◆ Description of the task ◆
Output exactly the lines below, starting with the line that has "deve ser verdadeira." and going on through the line that has "não é completa.", both included, and no other lines.

◆ Working data ◆
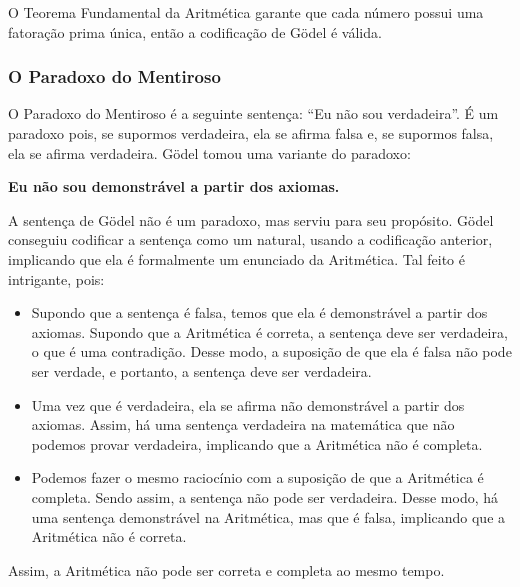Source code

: O Teorema Fundamental da Aritmética garante que cada número possui uma fatoração prima única, então a codificação de Gödel é válida.

\subsubsection{O Paradoxo do Mentiroso}
O Paradoxo do Mentiroso é a seguinte sentença: ``Eu não sou verdadeira''. É um paradoxo pois, se supormos verdadeira, ela se afirma falsa e, se supormos falsa, ela se afirma verdadeira. Gödel tomou uma variante do paradoxo:
\begin{center}
    \textbf{Eu não sou demonstrável a partir dos axiomas.}
\end{center}
A sentença de Gödel não é um paradoxo, mas serviu para seu propósito. Gödel conseguiu codificar a sentença como um natural, usando a codificação anterior, implicando que ela é formalmente um enunciado da Aritmética. Tal feito é intrigante, pois:

\begin{itemize}
    \item Supondo que a sentença é falsa, temos que ela é demonstrável a partir dos axiomas. Supondo que a Aritmética é correta, a sentença deve ser verdadeira, o que é uma contradição. Desse modo, a suposição de que ela é falsa não pode ser verdade, e portanto, a sentença deve ser verdadeira.
    \item Uma vez que é verdadeira, ela se afirma não demonstrável a partir dos axiomas. Assim, há uma sentença verdadeira na matemática que não podemos provar verdadeira, implicando que a Aritmética não é completa.
    \item Podemos fazer o mesmo raciocínio com a suposição de que a Aritmética é completa. Sendo assim, a sentença não pode ser verdadeira. Desse modo, há uma sentença demonstrável na Aritmética, mas que é falsa, implicando que a Aritmética não é correta.
\end{itemize}

Assim, a Aritmética não pode ser correta e completa ao mesmo tempo.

◆ Response to the task ◆
    \item Supondo que a sentença é falsa, temos que ela é demonstrável a partir dos axiomas. Supondo que a Aritmética é correta, a sentença deve ser verdadeira, o que é uma contradição. Desse modo, a suposição de que ela é falsa não pode ser verdade, e portanto, a sentença deve ser verdadeira.
    \item Uma vez que é verdadeira, ela se afirma não demonstrável a partir dos axiomas. Assim, há uma sentença verdadeira na matemática que não podemos provar verdadeira, implicando que a Aritmética não é completa.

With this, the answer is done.